Al loco Ladra se le llevaron del pueblo los loqueros unos días
después porque había pegado un tiro con postas a una pobre mujer que se atrevió
a coger unas cerezas de una rama bajera que sobresalía por encima del muro. Yo
comencé a bajar al río con Olga y Justi con la difícil misión de enseñarles los
secretos de la pesca, una ciencia de la que yo tampoco entendía demasiado.
Han pasado siete años desde entonces. Estamos en Septiembre,
dentro de un mes ella se irá lejos, a un pueblo del norte que se llama Ordicia
donde su padre ganará más dinero. Pasarán otros siete años hasta que nos volvamos
a ver en Nueva York pero entonces no lo sabemos, la arena está caliente y el
agua del río tiene un color verdoso. Tenemos cuatro cañas tendidas a fondo y no
hemos pescado nada en toda la tarde. El sol ya no quema y estamos desnudos,
cubiertos solo por unos sombreros de paja para poder mirar las cañas sin
deslumbrarnos. Olga tiene el pelo muy corto y los pechos grandes, los ojos
orientales y la piel muy morena. Con los ojos entrecerrados le cuento el
momento en que me enamoré de ella.
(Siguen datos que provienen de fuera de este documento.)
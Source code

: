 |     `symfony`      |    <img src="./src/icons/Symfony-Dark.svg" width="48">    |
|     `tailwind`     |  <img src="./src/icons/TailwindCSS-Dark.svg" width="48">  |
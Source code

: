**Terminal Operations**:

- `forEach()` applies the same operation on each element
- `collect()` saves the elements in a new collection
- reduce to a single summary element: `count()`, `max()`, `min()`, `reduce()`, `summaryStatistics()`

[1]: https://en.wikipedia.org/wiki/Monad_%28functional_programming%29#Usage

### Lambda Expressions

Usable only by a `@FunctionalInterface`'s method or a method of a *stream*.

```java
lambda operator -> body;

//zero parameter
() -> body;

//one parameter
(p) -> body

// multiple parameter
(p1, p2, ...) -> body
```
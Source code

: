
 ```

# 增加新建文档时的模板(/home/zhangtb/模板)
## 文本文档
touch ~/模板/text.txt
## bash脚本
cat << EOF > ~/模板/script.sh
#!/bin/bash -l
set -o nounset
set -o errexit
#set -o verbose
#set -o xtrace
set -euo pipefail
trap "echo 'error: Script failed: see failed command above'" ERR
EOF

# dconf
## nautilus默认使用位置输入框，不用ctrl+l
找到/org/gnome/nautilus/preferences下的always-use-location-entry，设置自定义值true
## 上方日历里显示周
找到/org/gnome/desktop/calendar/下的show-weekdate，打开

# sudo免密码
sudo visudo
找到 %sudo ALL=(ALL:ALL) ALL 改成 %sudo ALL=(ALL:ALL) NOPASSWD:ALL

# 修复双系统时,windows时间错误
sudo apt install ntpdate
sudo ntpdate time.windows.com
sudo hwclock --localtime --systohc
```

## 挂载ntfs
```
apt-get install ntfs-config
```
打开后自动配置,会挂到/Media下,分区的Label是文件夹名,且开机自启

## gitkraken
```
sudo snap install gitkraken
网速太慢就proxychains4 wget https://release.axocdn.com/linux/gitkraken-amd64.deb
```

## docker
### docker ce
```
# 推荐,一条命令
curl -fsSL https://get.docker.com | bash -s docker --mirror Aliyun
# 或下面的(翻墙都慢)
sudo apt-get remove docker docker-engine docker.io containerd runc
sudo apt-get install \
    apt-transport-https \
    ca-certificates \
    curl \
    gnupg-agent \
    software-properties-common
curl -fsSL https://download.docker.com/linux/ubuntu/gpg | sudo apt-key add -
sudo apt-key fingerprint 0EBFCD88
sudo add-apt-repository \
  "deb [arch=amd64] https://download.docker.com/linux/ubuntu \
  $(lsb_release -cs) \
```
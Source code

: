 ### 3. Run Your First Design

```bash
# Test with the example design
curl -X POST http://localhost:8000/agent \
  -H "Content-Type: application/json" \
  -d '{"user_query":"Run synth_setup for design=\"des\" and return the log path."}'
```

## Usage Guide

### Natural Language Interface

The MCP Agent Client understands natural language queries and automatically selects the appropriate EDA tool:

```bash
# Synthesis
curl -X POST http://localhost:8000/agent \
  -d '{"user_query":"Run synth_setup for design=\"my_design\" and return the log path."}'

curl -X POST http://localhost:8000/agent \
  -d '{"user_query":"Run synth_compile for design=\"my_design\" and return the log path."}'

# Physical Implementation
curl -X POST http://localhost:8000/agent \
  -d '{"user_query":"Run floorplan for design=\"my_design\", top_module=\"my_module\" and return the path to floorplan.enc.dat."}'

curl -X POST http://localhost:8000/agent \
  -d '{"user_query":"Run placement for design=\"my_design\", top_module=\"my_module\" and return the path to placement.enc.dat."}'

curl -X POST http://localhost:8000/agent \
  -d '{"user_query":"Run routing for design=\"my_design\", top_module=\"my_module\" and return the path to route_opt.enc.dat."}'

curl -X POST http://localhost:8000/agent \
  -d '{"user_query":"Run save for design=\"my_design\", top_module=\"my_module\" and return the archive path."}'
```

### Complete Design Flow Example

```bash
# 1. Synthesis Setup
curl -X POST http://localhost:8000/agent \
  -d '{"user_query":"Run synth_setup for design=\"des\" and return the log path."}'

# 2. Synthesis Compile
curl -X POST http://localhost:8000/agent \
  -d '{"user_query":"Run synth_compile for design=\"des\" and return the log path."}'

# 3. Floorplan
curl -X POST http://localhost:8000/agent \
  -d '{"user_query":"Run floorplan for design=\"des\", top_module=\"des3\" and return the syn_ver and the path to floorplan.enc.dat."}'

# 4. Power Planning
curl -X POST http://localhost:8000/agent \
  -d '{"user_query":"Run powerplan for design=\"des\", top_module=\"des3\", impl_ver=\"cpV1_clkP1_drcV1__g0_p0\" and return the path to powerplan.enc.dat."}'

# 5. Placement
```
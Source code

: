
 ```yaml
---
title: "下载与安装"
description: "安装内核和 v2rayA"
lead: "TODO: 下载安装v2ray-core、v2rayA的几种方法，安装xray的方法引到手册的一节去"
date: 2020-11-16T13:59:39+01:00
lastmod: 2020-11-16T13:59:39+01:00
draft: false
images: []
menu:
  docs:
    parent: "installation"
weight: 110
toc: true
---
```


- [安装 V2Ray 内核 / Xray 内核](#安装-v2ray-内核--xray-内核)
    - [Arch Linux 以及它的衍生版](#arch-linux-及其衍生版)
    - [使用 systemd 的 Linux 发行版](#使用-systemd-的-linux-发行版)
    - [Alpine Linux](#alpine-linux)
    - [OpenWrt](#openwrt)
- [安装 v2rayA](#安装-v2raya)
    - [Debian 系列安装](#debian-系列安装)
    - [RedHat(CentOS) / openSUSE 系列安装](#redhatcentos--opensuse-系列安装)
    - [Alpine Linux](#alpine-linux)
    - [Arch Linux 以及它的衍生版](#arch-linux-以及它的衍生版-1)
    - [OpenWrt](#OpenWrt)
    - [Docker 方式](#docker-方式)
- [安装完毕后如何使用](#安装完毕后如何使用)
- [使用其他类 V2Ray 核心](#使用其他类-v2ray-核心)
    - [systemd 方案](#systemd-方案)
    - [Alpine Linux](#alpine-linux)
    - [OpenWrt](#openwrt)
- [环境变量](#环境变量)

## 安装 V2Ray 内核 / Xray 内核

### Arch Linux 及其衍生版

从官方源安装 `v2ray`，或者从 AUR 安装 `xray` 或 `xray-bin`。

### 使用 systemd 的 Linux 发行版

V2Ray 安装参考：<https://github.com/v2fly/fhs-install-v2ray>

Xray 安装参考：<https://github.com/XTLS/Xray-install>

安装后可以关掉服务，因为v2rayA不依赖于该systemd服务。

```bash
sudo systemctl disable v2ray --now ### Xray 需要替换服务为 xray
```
Se ríe.
—Así que te enamoraste de mi puntería con el tirachinas.
—No, también me gustaba tu olor.
Una de las cañas se balancea unos segundos y después el hilo se
destensa, me voy a levantar para clavar el pez pero Olga se ha sentado sobre
mí.
—Deja que se escape –susurra en mi oído—.
Pongo mis manos en sus tetas. Están calientes de sol y deseo.
—Y yo te enseñé a pescar, ahora estamos en paz.
Recuerdo el sabor dulce y tibio de sus pliegues, su mirada de
almendra y el placer veloz entre los dos cuerpos el instante antes de escuchar
como se partía la vieja caña de bambú donde un pez sin duda grande había picado
y luego el sisear del hilo que seguía saliendo del carrete.
—Deja que se escape —volvió a repetir ella—.
Y sentí que me corría a la misma velocidad con que huía el pez, el
hilo se tensó al llegar al final y sonó igual que una cuerda de guitarra antes
de partirse, como el gemido de su garganta que me llenaba la boca.
Estuvimos así mucho tiempo, el uno sobre el otro, escuchando
nuestras respiraciones y los latidos hasta que el sol nos dejó en penumbra y
los mosquitos comenzaron a comernos.